[] reduce with anonymous function in Perl 6

Question

We can use reduce with a sub with two arguments, putting it in double brackets:

> sub mysum { $^a + $^b }
> [[&mysum]] 1,3,5
9

But what if we want to use an anonymous function instead?

Both following variants produce a compile error:

> [[&{ $^a + $^b }]] 1,3,5
> [[{ $^a + $^b }]] 1,3,5

Answer 1

You are not allowed to have any spaces in that form of reduce.

> [[&({$^a+$^b})]] 1, 3, 5
9

This is so that it is more obvious that it is a reduce, and not an array declaration.

> [ { $^a + $^b }, { $^a * $^b } ].pick.(3,5)
8 | 15

---

The double [[…]] is just an extension of allowing any function to be used as an infix operator.

Note that you must use &(…) in this feature, when not talking about a named function &foo, or an already existing infix operator.

> 3 [&( { $^a + $^b } )] 5
8

This is sort-of an extension of using […] for bracketing meta operators like Z and =

> @a [Z[[+]=]] 1..5
> @a Z[[+]=] 1..5
> @a Z[+=] 1..5
> @a Z+= 1..5

Answer 2

Not sure why that doesn't work. But there's always:

say reduce { $^a + $^b }, 1,3,5 # 9

I'm guessing you knew that but it's all I've got for tonight. :)

I've now moved my comment here and expanded it a bit before I go to sleep.

The TTIAR error means it fails to parse the reduce as a reduce. So I decided to take a quick gander at the Perl 6 grammar.

I searched for "reduce" and quickly deduced that it must be failing to match this regex.

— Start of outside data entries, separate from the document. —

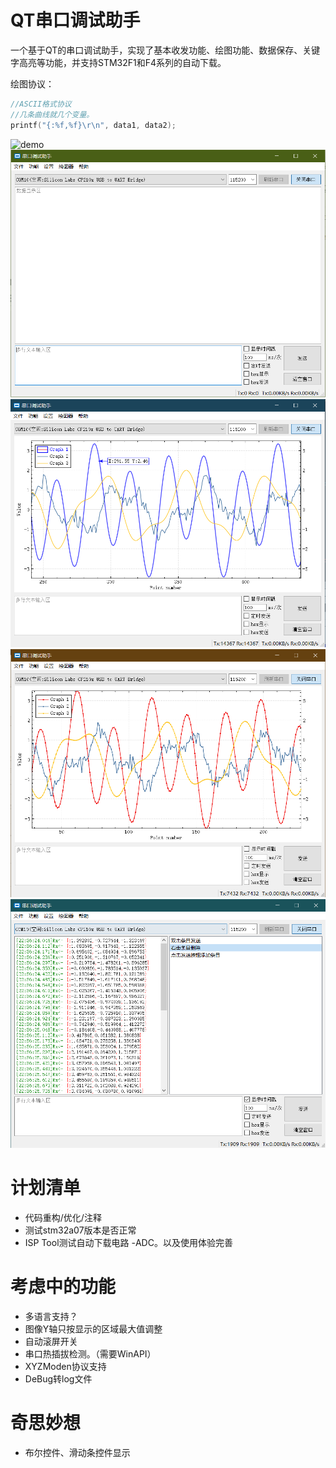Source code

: # QT串口调试助手
  一个基于QT的串口调试助手，实现了基本收发功能、绘图功能、数据保存、关键字高亮等功能，并支持STM32F1和F4系列的自动下载。

绘图协议：

```c
//ASCII格式协议
//几条曲线就几个变量。
printf("{:%f,%f}\r\n", data1, data2);
```

![demo](screenshoot/demo.gif)
![mainwindow](screenshoot/mainwindow.png)
![graphwindow](screenshoot/graphwindow.png)
![scatterline](screenshoot/scatterline.png)
![multistring](screenshoot/multistring.png)

# 计划清单
  - 代码重构/优化/注释
  - 测试stm32a07版本是否正常
  - ISP Tool测试自动下载电路 -ADC。以及使用体验完善

# 考虑中的功能
  - 多语言支持？
  - 图像Y轴只按显示的区域最大值调整
  - 自动滚屏开关
  - 串口热插拔检测。（需要WinAPI）
  - XYZModen协议支持
  - DeBug转log文件

# 奇思妙想
  - 布尔控件、滑动条控件显示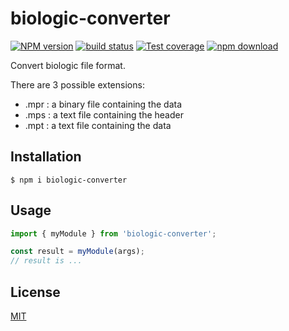 # biologic-converter

[![NPM version][npm-image]][npm-url]
[![build status][ci-image]][ci-url]
[![Test coverage][codecov-image]][codecov-url]
[![npm download][download-image]][download-url]

Convert biologic file format.

There are 3 possible extensions:

- .mpr : a binary file containing the data
- .mps : a text file containing the header
- .mpt : a text file containing the data

## Installation

`$ npm i biologic-converter`

## Usage

```js
import { myModule } from 'biologic-converter';

const result = myModule(args);
// result is ...
```

## License

[MIT](./LICENSE)

[npm-image]: https://img.shields.io/npm/v/biologic-converter.svg
[npm-url]: https://www.npmjs.com/package/biologic-converter
[ci-image]: https://github.com/cheminfo/biologic-converter/workflows/Node.js%20CI/badge.svg?branch=main
[ci-url]: https://github.com/cheminfo/biologic-converter/actions?query=workflow%3A%22Node.js+CI%22
[codecov-image]: https://img.shields.io/codecov/c/github/cheminfo/biologic-converter.svg
[codecov-url]: https://codecov.io/gh/cheminfo/biologic-converter
[download-image]: https://img.shields.io/npm/dm/biologic-converter.svg
[download-url]: https://www.npmjs.com/package/biologic-converter
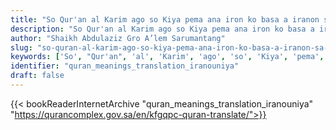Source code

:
 ```yaml
---
title: "So Qur'an al Karim ago so Kiya pema ana iron ko basa a iranon sa pilimpinas"
description: "So Qur'an al Karim ago so Kiya pema ana iron ko basa a iranon sa pilimpinas"
author: "Shaikh Abdulaziz Gro A’lem Sarumantang"
slug: "so-quran-al-karim-ago-so-kiya-pema-ana-iron-ko-basa-a-iranon-sa-pilimpinas"
keywords: ['So', "Qur'an", 'al', 'Karim', 'ago', 'so', 'Kiya', 'pema', 'ana', 'iron', 'ko', 'basa', 'a', 'iranon', 'sa', 'pilimpinas', 'quran', 'meaning', 'translation', 'book', 'download', 'pdf', 'islam']
identifier: "quran_meanings_translation_iranouniya"
draft: false
---
```


{{< bookReaderInternetArchive "quran_meanings_translation_iranouniya" "https://qurancomplex.gov.sa/en/kfgqpc-quran-translate/">}}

While that regex might be only 20 or so lines long, and I recognize most of the constructs, it's clearly not trivial. I imagine there's a way to use Grammar::Debugger and/or some other grammar debugging tool with the Perl 6 grammar but I don't know it. In the meantime, you must be a bit of a regex whiz by now, so you tell me: why doesn't it match? :)

Update

With Brad's answer to your question as our guide, the answer to my question is instantly obvious. The first line of the regex proper (after the two variable declarations) directly corresponds to the "no spaces" rule that Brad revealed:

<?before '['\S+']'>

This is an assertion that the regex engine is positioned immediately before a string that's of the form [...] where the ... is one or more non-space characters. (\s means space, \S means non-space.)

(Of course, I'd have been utterly baffled why this non-space rule was there without Brad's answer.)